This lesson is in the early stages of development (Alpha version)

Data sharing

Overview

Teaching: 15 min
Exercises: 5 min
Questions
  • How to divide a code in sections and assign each section to one thread?

  • Another way of assigning only one thread to a programs’ region

Objectives
  • Learn to use OpenMP sections and single constructs to better control how work is divided among threads

  • Understand the effect of implicit barriers and how to remove them

Other loop constructs

This time we have a code that have two well defined tasks to perform: 1) print a thread number 2) print a thread number, the total number of threads available, and the sum of all thread IDs.

In serial mode these tasks will be performed by the only thread available (0). But in parallel we can assign them to one thread each.

We will modify our example to add OpenMP directives that allow us to:

// Load the OpenMP functions library
#include<omp.h>

int main()
{
  // Set variables
  int num_threads=0, tnum=0, i=0, total=0;

  // Create parallel block
  //#pragma omp parallel
  //  {

    //Create a section block
  //#pragma omp sections private(tnum, i)  nowait
  //    {

  // Ask an available thread to print out the thread number.
  //#pragma omp section
  //      {
  tnum = omp_get_thread_num();
  printf("I am thread number %d\n", tnum);
  //      }

  // Ask another section to add up the thread numbers
  //#pragma omp section
  //      {
  num_threads = omp_get_num_threads();
  tnum = omp_get_thread_num();
  total = 0;
  for (i=1; i<=num_threads; i++)
    total = total + i;
  printf("thread number %d says total = %d\n", tnum, total);
  //      }

  // Close the section block. Normally this sets a barrier that requires all
  // the threads to have completed processing by this point, but we've
  // bypassed it with the "nowait" argument.
  //    }

  // Print out the fact that the section block has finished. How many threads
  // are still functional at this point?
  printf("Finished sections block\n");


  // We only want one thread to operate here.
  //#pragma omp single
  //    {
  tnum = omp_get_thread_num();
  printf("Single thread = %d\n", tnum);
  //    }

  // End parallel block
  //  }

  return 0;
}

Creating sections

Let us begin by confirming that our code behaves in serial mode in the way we expect. For this you don’t need to make any modifications since the OpenMP directives are commented out at the moment. Go ahead and compile the code:

~/openmp/Intro_to_OpenMP.2019/c$ icc -qopenmp -o constructs constructs.c

Once we are satisfied with the serial version of the code, uncomment the OpenMP directives that create the parallel and sections regions. Recompile and run again. How does it behave?

Single thread

The output of our program looks a bit lengthy due to all threads reaching the last printing command. If we wanted this section to be executed by only one thread we could try using OpenMP directive single. Go ahead and uncomment this directive. Recompile and run the program. What is the output this time?

Implicit barriers

Our sections OpenMP directive by default creates an implicit barrier at the end of its defined region. In our example we removed it with a nowait clause that caused threads to continue executing the program without waiting for all other threads to finish the sections region. Several constructs have this behaviour (e.g. parallel, single)

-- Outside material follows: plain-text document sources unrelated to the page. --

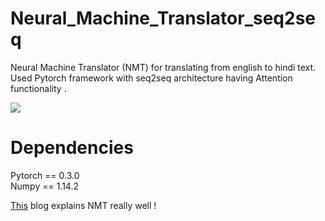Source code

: # Neural_Machine_Translator_seq2seq
Neural Machine Translator (NMT) for translating from english to hindi text. Used Pytorch framework with seq2seq architecture having Attention functionality .

![](https://cdn-images-1.medium.com/max/1600/1*75Jb0q3sX1GDYmJSfl-gOw.gif)

# Dependencies
Pytorch == 0.3.0<br/>
Numpy == 1.14.2

[This](https://medium.com/@umerfarooq_26378/neural-machine-translation-with-code-68c425044bbd) blog explains NMT really well !
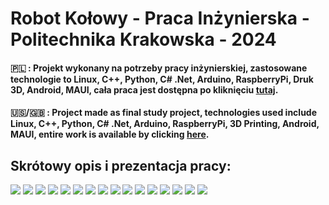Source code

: # Robot Kołowy - Praca Inżynierska - Politechnika Krakowska - 2024
#### 🇵🇱 : Projekt wykonany na potrzeby pracy inżynierskiej, zastosowane technologie to Linux, C++, Python, C# .Net, Arduino, RaspberryPi, Druk 3D, Android, MAUI, cała praca jest dostępna po kliknięciu [tutaj](https://github.com/TheQffel/Robot/raw/refs/heads/main/Work.pdf).
#### 🇺🇸/🇬🇧 : Project made as final study project, technologies used include Linux, C++, Python, C# .Net, Arduino, RaspberryPi, 3D Printing, Android, MAUI, entire work is available by clicking [here](https://github.com/TheQffel/Robot/raw/refs/heads/main/Work.pdf).
## Skrótowy opis i prezentacja pracy:
![](https://raw.githubusercontent.com/TheQffel/Robot/refs/heads/main/Images/a.jpg)
![](https://raw.githubusercontent.com/TheQffel/Robot/refs/heads/main/Images/b.jpg)
![](https://raw.githubusercontent.com/TheQffel/Robot/refs/heads/main/Images/c.jpg)
![](https://raw.githubusercontent.com/TheQffel/Robot/refs/heads/main/Images/d.jpg)
![](https://raw.githubusercontent.com/TheQffel/Robot/refs/heads/main/Images/e.jpg)
![](https://raw.githubusercontent.com/TheQffel/Robot/refs/heads/main/Images/f.jpg)
![](https://raw.githubusercontent.com/TheQffel/Robot/refs/heads/main/Images/g.jpg)
![](https://raw.githubusercontent.com/TheQffel/Robot/refs/heads/main/Images/h.jpg)
![](https://raw.githubusercontent.com/TheQffel/Robot/refs/heads/main/Images/i.jpg)
![](https://raw.githubusercontent.com/TheQffel/Robot/refs/heads/main/Images/j.jpg)
![](https://raw.githubusercontent.com/TheQffel/Robot/refs/heads/main/Images/k.jpg)
![](https://raw.githubusercontent.com/TheQffel/Robot/refs/heads/main/Images/l.jpg)
![](https://raw.githubusercontent.com/TheQffel/Robot/refs/heads/main/Images/m.jpg)
![](https://raw.githubusercontent.com/TheQffel/Robot/refs/heads/main/Images/n.jpg)
![](https://raw.githubusercontent.com/TheQffel/Robot/refs/heads/main/Images/o.jpg)
![](https://raw.githubusercontent.com/TheQffel/Robot/refs/heads/main/Images/p.jpg)
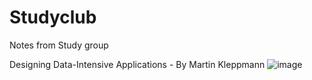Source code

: # Studyclub

Notes from Study group

Designing Data-Intensive Applications - By Martin Kleppmann ![image](https://user-images.githubusercontent.com/24965851/151474640-624821c9-a54e-4788-8150-9bf319bdeae0.png)



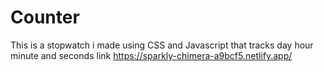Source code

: # Counter
This is a stopwatch i made using CSS and Javascript that tracks day hour minute and seconds
link
https://sparkly-chimera-a9bcf5.netlify.app/
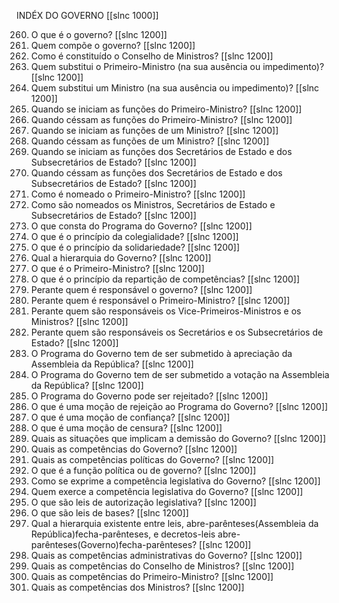 INDÉX DO GOVERNO
[[slnc 1000]]


260. O que é o governo? [[slnc 1200]]
261. Quem compõe o governo? [[slnc 1200]]
262. Como é constituído o Conselho de Ministros? [[slnc 1200]]
263. Quem substitui o Primeiro-Ministro (na sua ausência ou impedimento)? [[slnc 1200]]
264. Quem substitui um Ministro (na sua ausência ou impedimento)? [[slnc 1200]]
265. Quando se iniciam as funções do Primeiro-Ministro? [[slnc 1200]]
266. Quando céssam as funções do Primeiro-Ministro? [[slnc 1200]]
267. Quando se iniciam as funções de um Ministro? [[slnc 1200]]
268. Quando céssam as funções de um Ministro? [[slnc 1200]]
269. Quando se iniciam as funções dos Secretários de Estado e dos Subsecretários de Estado? [[slnc 1200]]
270. Quando céssam as funções dos Secretários de Estado e dos Subsecretários de Estado? [[slnc 1200]]
271. Como é nomeado o Primeiro-Ministro? [[slnc 1200]]
272. Como são nomeados os Ministros, Secretários de Estado e Subsecretários de Estado? [[slnc 1200]]
273. O que consta do Programa do Governo? [[slnc 1200]]
274. O que é o princípio da colegialidade? [[slnc 1200]]
275. O que é o princípio da solidariedade? [[slnc 1200]]
276. Qual a hierarquia do Governo? [[slnc 1200]]
277. O que é o Primeiro-Ministro? [[slnc 1200]]
278. O que é o princípio da repartição de competências? [[slnc 1200]]
279. Perante quem é responsável o governo? [[slnc 1200]]
280. Perante quem é responsável o Primeiro-Ministro? [[slnc 1200]]
281. Perante quem são responsáveis os Vice-Primeiros-Ministros e os Ministros? [[slnc 1200]]
282. Perante quem são responsáveis os Secretários e os Subsecretários de Estado? [[slnc 1200]]
283. O Programa do Governo tem de ser submetido à apreciação da Assembleia da República? [[slnc 1200]]
284. O Programa do Governo tem de ser submetido a votação na Assembleia da República? [[slnc 1200]]
285. O Programa do Governo pode ser rejeitado? [[slnc 1200]]
286. O que é uma moção de rejeição ao Programa do Governo? [[slnc 1200]]
287. O que é uma moção de confiança? [[slnc 1200]]
288. O que é uma moção de censura? [[slnc 1200]]
289. Quais as situações que implicam a demissão do Governo? [[slnc 1200]]
290. Quais as competências do Governo? [[slnc 1200]]
291. Quais as competências políticas do Governo? [[slnc 1200]]
292. O que é a função política ou de governo? [[slnc 1200]]
293. Como se exprime a competência legislativa do Governo? [[slnc 1200]]
294. Quem exerce a competência legislativa do Governo? [[slnc 1200]]
295. O que são leis de autorização legislativa? [[slnc 1200]]
296. O que são leis de bases? [[slnc 1200]]
297. Qual a hierarquia existente entre leis, abre-parênteses(Assembleia da República)fecha-parênteses, e decretos-leis abre-parênteses(Governo)fecha-parênteses? [[slnc 1200]]
298. Quais as competências administrativas do Governo? [[slnc 1200]]
299. Quais as competências do Conselho de Ministros? [[slnc 1200]]
300. Quais as competências do Primeiro-Ministro? [[slnc 1200]]
301. Quais as competências dos Ministros? [[slnc 1200]]
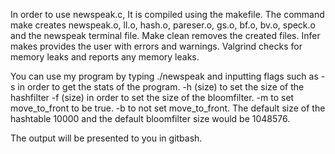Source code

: 
In order to use newspeak.c, It is compiled using the makefile. The command make creates 
newspeak.o, ll.o, hash.o, pareser.o, gs.o, bf.o, bv.o, speck.o and the newspeak terminal file.
Make clean removes the created files. Infer makes provides the user with errors and warnings.
Valgrind checks for memory leaks and reports any memory leaks. 

You can use my program by typing ./newspeak and inputting flags such as -s in order to get 
the stats of the program. -h (size) to set the size of the hashfilter -f (size) in order to set the size
of the bloomfilter. -m to set move_to_front to be true. -b to not set move_to_front.  The default
size of the hashtable 10000 and the default bloomfilter size would be 1048576. 

The output will be presented to you in gitbash.

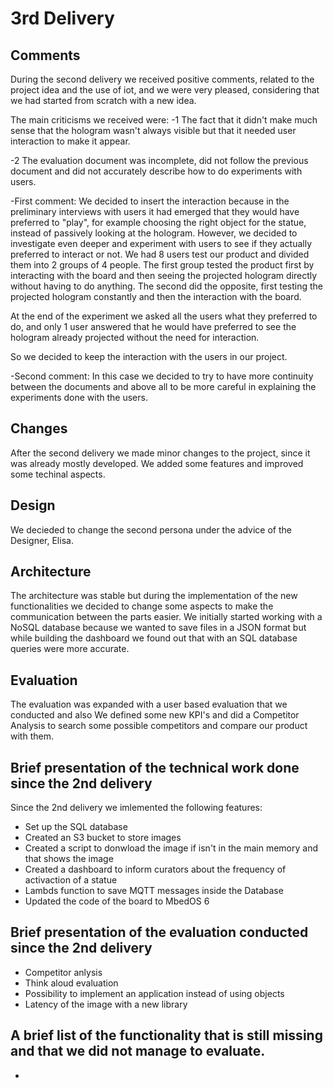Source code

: # 3rd Delivery 
## Comments

During the second delivery we received positive comments, related to the project idea and the use of iot, and we were very pleased, considering that we had started from scratch with a new idea.

The main criticisms we received were:
-1 The fact that it didn't make much sense that the hologram wasn't always visible but that it needed user interaction to make it appear.

-2 The evaluation document was incomplete, did not follow the previous document and did not accurately describe how to do experiments with users.

-First comment:
We decided to insert the interaction because in the preliminary interviews with users it had emerged that they would have preferred to "play", for example choosing the right object for the statue, instead of passively looking at the hologram.
However, we decided to investigate even deeper and experiment with users to see if they actually preferred to interact or not.
We had 8 users test our product and divided them into 2 groups of 4 people.
The first group tested the product first by interacting with the board and then seeing the projected hologram directly without having to do anything.
The second did the opposite, first testing the projected hologram constantly and then the interaction with the board.

At the end of the experiment we asked all the users what they preferred to do, and only 1 user answered that he would have preferred to see the hologram already projected without the need for interaction.

So we decided to keep the interaction with the users in our project.

-Second comment:
In this case we decided to try to have more continuity between the documents and above all to be more careful in explaining the experiments done with the users.
   

## Changes
After the second delivery we made minor changes to the project, since it was already mostly developed. We added some features and improved some techinal aspects.
## Design 
We decieded to change the second persona under the advice of the Designer, Elisa. 
## Architecture
The architecture was stable but during the implementation of the new functionalities we decided to change some aspects to make the communication between the parts easier. We initially started working with a NoSQL database because we wanted to save files in a JSON format but while building the dashboard we found out that with an SQL database queries were more accurate.
## Evaluation
The evaluation was expanded with a user based evaluation that we conducted and also We defined some new KPI's and did a Competitor Analysis to search some possible competitors and compare our product with them. 
## Brief presentation of the technical work done since the 2nd delivery
Since the 2nd delivery we imlemented the following features: 
- Set up the SQL database
- Created an S3 bucket to store images
- Created a script to donwload the image if isn't in the main memory and that shows the image
- Created a dashboard to inform curators about the frequency of activaction of a statue
- Lambds function to save MQTT messages inside the Database
- Updated the code of the board to MbedOS 6 

## Brief presentation of the evaluation conducted since the 2nd delivery
- Competitor anlysis
- Think aloud evaluation
- Possibility to implement an application instead of using objects
- Latency of the image with a new library
## A brief list of the functionality that is still missing and that we did not manage to evaluate.
- 
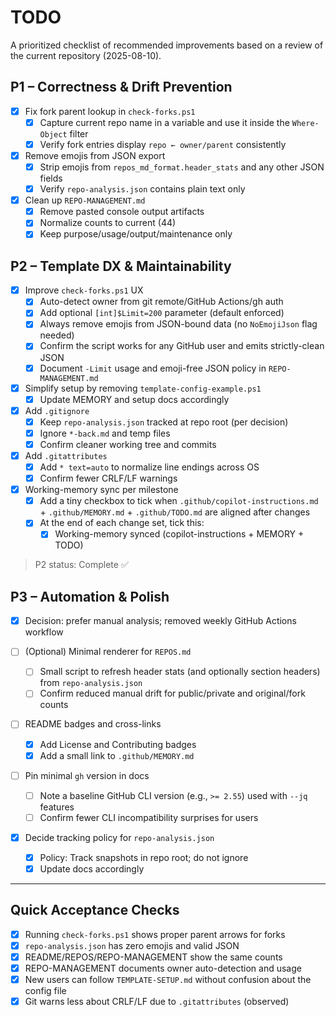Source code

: # TODO

A prioritized checklist of recommended improvements based on a review of the current repository (2025-08-10).

## P1 – Correctness & Drift Prevention

- [x] Fix fork parent lookup in `check-forks.ps1`
   - [x] Capture current repo name in a variable and use it inside the `Where-Object` filter
   - [x] Verify fork entries display `repo ← owner/parent` consistently

- [x] Remove emojis from JSON export
   - [x] Strip emojis from `repos_md_format.header_stats` and any other JSON fields
   - [x] Verify `repo-analysis.json` contains plain text only

- [x] Clean up `REPO-MANAGEMENT.md`
   - [x] Remove pasted console output artifacts
   - [x] Normalize counts to current (44)
   - [x] Keep purpose/usage/output/maintenance only

## P2 – Template DX & Maintainability

- [x] Improve `check-forks.ps1` UX
   - [x] Auto-detect owner from git remote/GitHub Actions/gh auth
   - [x] Add optional `[int]$Limit=200` parameter (default enforced)
   - [x] Always remove emojis from JSON-bound data (no `NoEmojiJson` flag needed)
   - [x] Confirm the script works for any GitHub user and emits strictly-clean JSON
   - [x] Document `-Limit` usage and emoji-free JSON policy in `REPO-MANAGEMENT.md`

- [x] Simplify setup by removing `template-config-example.ps1`
   - [x] Update MEMORY and setup docs accordingly

- [x] Add `.gitignore`
   - [x] Keep `repo-analysis.json` tracked at repo root (per decision)
    - [x] Ignore `*-back.md` and temp files
   - [x] Confirm cleaner working tree and commits

 - [x] Add `.gitattributes`
    - [x] Add `* text=auto` to normalize line endings across OS
    - [x] Confirm fewer CRLF/LF warnings

- [x] Working-memory sync per milestone
    - [x] Add a tiny checkbox to tick when `.github/copilot-instructions.md` + `.github/MEMORY.md` + `.github/TODO.md` are aligned after changes
   - [x] At the end of each change set, tick this:
      - [x] Working-memory synced (copilot-instructions + MEMORY + TODO)

> P2 status: Complete ✅

## P3 – Automation & Polish

- [x] Decision: prefer manual analysis; removed weekly GitHub Actions workflow

- [ ] (Optional) Minimal renderer for `REPOS.md`
   - [ ] Small script to refresh header stats (and optionally section headers) from `repo-analysis.json`
   - [ ] Confirm reduced manual drift for public/private and original/fork counts

- [ ] README badges and cross-links
   - [x] Add License and Contributing badges
   - [x] Add a small link to `.github/MEMORY.md`

- [ ] Pin minimal `gh` version in docs
   - [ ] Note a baseline GitHub CLI version (e.g., `>= 2.55`) used with `--jq` features
   - [ ] Confirm fewer CLI incompatibility surprises for users

- [x] Decide tracking policy for `repo-analysis.json`
   - [x] Policy: Track snapshots in repo root; do not ignore
   - [x] Update docs accordingly

---

## Quick Acceptance Checks
- [x] Running `check-forks.ps1` shows proper parent arrows for forks
- [x] `repo-analysis.json` has zero emojis and valid JSON
- [x] README/REPOS/REPO-MANAGEMENT show the same counts
- [x] REPO-MANAGEMENT documents owner auto-detection and usage
- [x] New users can follow `TEMPLATE-SETUP.md` without confusion about the config file
- [x] Git warns less about CRLF/LF due to `.gitattributes` (observed)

#pragma omp sections private(tnum, i) nowait

Try removing the nowait clause. Recompile and run the program. How it behaves this time? Can you see the effect of the implicit barrier?

Sections

The sections construct is a non-iterative worksharing construct that contains a set of structured blocks that are to be distributed among and executed by the threads in a team. Each structured block is executed once by one of the threads in the team in the context of its implicit task.

Single

The single construct specifies that the associated structured block is executed by only one of the threads in the team (not necessarily the master thread), in the context of its implicit task. The other threads in the team, which do not execute the block, wait at an implicit barrier at the end of the single construct unless a nowait clause is specified.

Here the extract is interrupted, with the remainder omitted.